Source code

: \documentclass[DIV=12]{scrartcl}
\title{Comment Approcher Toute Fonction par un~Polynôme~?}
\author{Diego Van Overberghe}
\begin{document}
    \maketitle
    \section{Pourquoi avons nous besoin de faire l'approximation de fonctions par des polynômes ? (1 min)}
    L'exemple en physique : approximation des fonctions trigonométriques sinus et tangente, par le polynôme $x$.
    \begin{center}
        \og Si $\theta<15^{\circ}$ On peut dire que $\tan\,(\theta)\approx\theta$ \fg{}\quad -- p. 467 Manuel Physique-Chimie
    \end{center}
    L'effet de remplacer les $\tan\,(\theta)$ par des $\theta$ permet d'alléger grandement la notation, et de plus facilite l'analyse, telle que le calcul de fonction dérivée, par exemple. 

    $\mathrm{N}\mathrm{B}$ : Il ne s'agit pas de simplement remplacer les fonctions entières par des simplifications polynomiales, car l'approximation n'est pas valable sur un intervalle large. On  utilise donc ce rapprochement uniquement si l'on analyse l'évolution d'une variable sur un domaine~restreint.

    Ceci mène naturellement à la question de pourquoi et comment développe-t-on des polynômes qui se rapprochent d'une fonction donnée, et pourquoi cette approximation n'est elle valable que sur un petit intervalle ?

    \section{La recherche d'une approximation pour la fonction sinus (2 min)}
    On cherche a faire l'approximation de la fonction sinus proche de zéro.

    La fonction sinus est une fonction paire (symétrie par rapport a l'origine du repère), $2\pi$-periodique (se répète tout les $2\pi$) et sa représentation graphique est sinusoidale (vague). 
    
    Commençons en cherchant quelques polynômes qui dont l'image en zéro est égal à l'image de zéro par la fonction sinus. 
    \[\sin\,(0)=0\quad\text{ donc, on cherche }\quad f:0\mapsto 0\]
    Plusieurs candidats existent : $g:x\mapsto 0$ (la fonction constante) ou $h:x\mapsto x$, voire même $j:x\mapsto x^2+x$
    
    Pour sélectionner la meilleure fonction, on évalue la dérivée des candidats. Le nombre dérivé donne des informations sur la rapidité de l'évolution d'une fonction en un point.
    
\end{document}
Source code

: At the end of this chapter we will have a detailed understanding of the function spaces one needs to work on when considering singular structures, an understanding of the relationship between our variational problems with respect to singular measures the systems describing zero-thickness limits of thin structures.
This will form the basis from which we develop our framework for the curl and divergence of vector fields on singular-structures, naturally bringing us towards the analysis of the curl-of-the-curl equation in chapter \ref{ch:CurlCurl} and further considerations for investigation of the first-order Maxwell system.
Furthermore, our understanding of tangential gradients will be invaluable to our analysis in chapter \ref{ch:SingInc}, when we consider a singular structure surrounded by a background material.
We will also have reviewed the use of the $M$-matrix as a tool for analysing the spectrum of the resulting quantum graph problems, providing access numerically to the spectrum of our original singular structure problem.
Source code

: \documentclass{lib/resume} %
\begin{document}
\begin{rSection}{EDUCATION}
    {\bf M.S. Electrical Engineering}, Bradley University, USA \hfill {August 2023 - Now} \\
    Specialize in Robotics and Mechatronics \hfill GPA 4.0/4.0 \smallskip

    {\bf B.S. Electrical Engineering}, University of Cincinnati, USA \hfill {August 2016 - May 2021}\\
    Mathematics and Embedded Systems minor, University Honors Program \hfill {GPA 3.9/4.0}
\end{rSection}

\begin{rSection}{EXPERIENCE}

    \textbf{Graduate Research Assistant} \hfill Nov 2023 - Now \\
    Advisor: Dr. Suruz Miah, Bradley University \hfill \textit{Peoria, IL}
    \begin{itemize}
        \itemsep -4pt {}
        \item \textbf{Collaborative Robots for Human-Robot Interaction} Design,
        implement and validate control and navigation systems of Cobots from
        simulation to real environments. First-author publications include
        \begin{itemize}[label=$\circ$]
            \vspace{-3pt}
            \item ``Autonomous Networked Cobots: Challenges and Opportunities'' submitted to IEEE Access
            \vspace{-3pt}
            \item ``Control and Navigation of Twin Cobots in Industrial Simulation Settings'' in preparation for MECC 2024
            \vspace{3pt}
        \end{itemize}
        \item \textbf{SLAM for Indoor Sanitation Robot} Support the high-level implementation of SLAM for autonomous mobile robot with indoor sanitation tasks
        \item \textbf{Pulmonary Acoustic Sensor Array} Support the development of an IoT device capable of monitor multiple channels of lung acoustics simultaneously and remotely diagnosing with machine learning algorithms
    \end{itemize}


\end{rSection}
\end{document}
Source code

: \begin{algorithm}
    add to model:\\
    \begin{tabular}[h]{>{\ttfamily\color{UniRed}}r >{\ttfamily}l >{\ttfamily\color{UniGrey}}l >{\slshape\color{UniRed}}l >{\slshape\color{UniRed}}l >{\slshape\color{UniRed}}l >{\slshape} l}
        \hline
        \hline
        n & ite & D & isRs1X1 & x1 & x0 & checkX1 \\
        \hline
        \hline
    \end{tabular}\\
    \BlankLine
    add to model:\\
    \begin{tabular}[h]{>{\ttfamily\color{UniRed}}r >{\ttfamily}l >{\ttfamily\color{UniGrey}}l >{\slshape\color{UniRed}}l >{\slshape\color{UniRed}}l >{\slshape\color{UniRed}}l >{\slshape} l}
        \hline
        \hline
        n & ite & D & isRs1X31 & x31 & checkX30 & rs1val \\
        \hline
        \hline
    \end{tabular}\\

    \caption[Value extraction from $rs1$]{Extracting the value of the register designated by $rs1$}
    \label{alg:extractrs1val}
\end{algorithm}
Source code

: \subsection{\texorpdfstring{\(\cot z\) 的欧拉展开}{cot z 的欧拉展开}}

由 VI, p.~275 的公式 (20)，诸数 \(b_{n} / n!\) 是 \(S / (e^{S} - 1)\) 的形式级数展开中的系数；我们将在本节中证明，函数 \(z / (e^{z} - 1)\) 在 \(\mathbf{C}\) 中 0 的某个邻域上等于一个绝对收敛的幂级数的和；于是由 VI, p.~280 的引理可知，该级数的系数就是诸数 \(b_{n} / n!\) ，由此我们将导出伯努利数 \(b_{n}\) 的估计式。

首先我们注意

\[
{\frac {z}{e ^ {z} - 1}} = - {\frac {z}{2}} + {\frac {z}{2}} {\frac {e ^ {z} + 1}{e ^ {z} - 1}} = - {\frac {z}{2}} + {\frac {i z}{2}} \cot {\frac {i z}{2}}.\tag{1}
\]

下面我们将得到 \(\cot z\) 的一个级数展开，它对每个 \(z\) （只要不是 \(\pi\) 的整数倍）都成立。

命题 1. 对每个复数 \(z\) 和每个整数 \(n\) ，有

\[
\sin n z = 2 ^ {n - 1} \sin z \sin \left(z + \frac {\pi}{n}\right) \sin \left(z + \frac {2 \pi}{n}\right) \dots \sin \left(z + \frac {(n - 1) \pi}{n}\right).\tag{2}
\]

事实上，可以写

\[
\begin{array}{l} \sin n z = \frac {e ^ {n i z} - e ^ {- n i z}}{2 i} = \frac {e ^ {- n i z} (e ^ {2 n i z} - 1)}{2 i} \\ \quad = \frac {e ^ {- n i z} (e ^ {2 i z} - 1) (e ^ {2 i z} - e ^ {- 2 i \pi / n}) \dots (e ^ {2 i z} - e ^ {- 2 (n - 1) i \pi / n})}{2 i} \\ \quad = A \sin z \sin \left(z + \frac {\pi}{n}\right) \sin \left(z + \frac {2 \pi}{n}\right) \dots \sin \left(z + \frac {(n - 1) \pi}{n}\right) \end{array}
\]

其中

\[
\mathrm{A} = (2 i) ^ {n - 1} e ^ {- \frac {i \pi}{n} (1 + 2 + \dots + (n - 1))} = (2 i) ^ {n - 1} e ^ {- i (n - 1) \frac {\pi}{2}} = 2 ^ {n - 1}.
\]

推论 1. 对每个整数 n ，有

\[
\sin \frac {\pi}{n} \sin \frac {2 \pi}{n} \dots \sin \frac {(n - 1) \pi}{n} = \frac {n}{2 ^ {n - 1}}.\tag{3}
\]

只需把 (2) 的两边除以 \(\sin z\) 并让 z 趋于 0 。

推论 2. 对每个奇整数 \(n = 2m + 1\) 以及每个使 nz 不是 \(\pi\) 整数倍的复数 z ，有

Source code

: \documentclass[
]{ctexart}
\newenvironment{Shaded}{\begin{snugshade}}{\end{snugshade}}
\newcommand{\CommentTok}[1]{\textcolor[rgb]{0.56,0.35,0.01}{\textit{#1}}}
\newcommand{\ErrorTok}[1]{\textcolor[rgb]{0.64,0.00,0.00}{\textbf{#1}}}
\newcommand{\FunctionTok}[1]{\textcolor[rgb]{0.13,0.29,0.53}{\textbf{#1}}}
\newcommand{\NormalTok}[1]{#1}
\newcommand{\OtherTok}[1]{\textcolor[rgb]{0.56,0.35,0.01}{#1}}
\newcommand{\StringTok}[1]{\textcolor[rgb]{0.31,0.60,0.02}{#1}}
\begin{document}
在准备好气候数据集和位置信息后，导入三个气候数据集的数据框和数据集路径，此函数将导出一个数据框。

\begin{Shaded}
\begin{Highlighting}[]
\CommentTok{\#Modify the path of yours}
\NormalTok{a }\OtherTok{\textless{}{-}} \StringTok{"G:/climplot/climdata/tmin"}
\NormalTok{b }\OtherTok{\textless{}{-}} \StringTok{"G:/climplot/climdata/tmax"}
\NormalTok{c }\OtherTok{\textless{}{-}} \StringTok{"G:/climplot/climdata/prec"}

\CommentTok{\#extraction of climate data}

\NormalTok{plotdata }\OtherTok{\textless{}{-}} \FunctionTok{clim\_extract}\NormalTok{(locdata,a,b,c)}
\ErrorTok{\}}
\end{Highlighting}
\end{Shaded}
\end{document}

------------------------

* Exercise brief
Proceeding from the line containing "the value of" through the line containing "在准备好气候数据集和位置信息", transcribe the lines above exactly, both end lines included.

* Worked solution
    \caption[Value extraction from $rs1$]{Extracting the value of the register designated by $rs1$}
    \label{alg:extractrs1val}
\end{algorithm}
Source code

: \subsection{\texorpdfstring{\(\cot z\) 的欧拉展开}{cot z 的欧拉展开}}

由 VI, p.~275 的公式 (20)，诸数 \(b_{n} / n!\) 是 \(S / (e^{S} - 1)\) 的形式级数展开中的系数；我们将在本节中证明，函数 \(z / (e^{z} - 1)\) 在 \(\mathbf{C}\) 中 0 的某个邻域上等于一个绝对收敛的幂级数的和；于是由 VI, p.~280 的引理可知，该级数的系数就是诸数 \(b_{n} / n!\) ，由此我们将导出伯努利数 \(b_{n}\) 的估计式。

首先我们注意

\[
{\frac {z}{e ^ {z} - 1}} = - {\frac {z}{2}} + {\frac {z}{2}} {\frac {e ^ {z} + 1}{e ^ {z} - 1}} = - {\frac {z}{2}} + {\frac {i z}{2}} \cot {\frac {i z}{2}}.\tag{1}
\]

下面我们将得到 \(\cot z\) 的一个级数展开，它对每个 \(z\) （只要不是 \(\pi\) 的整数倍）都成立。

命题 1. 对每个复数 \(z\) 和每个整数 \(n\) ，有

\[
\sin n z = 2 ^ {n - 1} \sin z \sin \left(z + \frac {\pi}{n}\right) \sin \left(z + \frac {2 \pi}{n}\right) \dots \sin \left(z + \frac {(n - 1) \pi}{n}\right).\tag{2}
\]

事实上，可以写

\[
\begin{array}{l} \sin n z = \frac {e ^ {n i z} - e ^ {- n i z}}{2 i} = \frac {e ^ {- n i z} (e ^ {2 n i z} - 1)}{2 i} \\ \quad = \frac {e ^ {- n i z} (e ^ {2 i z} - 1) (e ^ {2 i z} - e ^ {- 2 i \pi / n}) \dots (e ^ {2 i z} - e ^ {- 2 (n - 1) i \pi / n})}{2 i} \\ \quad = A \sin z \sin \left(z + \frac {\pi}{n}\right) \sin \left(z + \frac {2 \pi}{n}\right) \dots \sin \left(z + \frac {(n - 1) \pi}{n}\right) \end{array}
\]

其中

\[
\mathrm{A} = (2 i) ^ {n - 1} e ^ {- \frac {i \pi}{n} (1 + 2 + \dots + (n - 1))} = (2 i) ^ {n - 1} e ^ {- i (n - 1) \frac {\pi}{2}} = 2 ^ {n - 1}.
\]

推论 1. 对每个整数 n ，有

\[
\sin \frac {\pi}{n} \sin \frac {2 \pi}{n} \dots \sin \frac {(n - 1) \pi}{n} = \frac {n}{2 ^ {n - 1}}.\tag{3}
\]

只需把 (2) 的两边除以 \(\sin z\) 并让 z 趋于 0 。

推论 2. 对每个奇整数 \(n = 2m + 1\) 以及每个使 nz 不是 \(\pi\) 整数倍的复数 z ，有

Source code

: \documentclass[
]{ctexart}
\newenvironment{Shaded}{\begin{snugshade}}{\end{snugshade}}
\newcommand{\CommentTok}[1]{\textcolor[rgb]{0.56,0.35,0.01}{\textit{#1}}}
\newcommand{\ErrorTok}[1]{\textcolor[rgb]{0.64,0.00,0.00}{\textbf{#1}}}
\newcommand{\FunctionTok}[1]{\textcolor[rgb]{0.13,0.29,0.53}{\textbf{#1}}}
\newcommand{\NormalTok}[1]{#1}
\newcommand{\OtherTok}[1]{\textcolor[rgb]{0.56,0.35,0.01}{#1}}
\newcommand{\StringTok}[1]{\textcolor[rgb]{0.31,0.60,0.02}{#1}}
\begin{document}
在准备好气候数据集和位置信息后，导入三个气候数据集的数据框和数据集路径，此函数将导出一个数据框。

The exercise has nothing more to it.